● WHAT YOU HAVE TO DO:
Which lines of the entries below include "Name"? List them all.

═════ RECORDS FOR PROCESSING ═════

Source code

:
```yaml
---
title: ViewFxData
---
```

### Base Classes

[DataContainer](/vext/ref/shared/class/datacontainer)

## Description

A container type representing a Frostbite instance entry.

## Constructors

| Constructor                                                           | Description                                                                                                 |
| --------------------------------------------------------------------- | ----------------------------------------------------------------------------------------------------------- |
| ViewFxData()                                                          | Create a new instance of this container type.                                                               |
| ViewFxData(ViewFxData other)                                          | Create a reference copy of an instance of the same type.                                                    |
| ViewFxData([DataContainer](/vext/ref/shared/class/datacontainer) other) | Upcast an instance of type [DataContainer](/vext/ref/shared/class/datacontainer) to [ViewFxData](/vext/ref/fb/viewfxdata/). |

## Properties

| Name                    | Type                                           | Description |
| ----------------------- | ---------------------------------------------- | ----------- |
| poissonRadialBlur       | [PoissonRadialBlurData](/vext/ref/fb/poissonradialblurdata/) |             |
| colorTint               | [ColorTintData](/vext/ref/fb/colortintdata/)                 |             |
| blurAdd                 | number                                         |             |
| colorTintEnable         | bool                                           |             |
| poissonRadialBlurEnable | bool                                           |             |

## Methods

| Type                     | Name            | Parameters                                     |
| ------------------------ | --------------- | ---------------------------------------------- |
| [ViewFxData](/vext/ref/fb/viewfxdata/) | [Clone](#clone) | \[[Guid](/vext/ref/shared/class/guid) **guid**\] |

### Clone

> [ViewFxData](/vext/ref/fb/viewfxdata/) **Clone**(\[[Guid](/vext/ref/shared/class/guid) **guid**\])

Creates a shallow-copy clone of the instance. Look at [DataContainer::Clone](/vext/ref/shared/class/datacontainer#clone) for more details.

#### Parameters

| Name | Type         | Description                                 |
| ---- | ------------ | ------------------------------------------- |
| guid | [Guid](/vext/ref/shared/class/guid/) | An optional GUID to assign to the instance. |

═════

● ANSWER TO THIS EXERCISE:
| Name                    | Type                                           | Description |
| Type                     | Name            | Parameters                                     |
| Name | Type         | Description                                 |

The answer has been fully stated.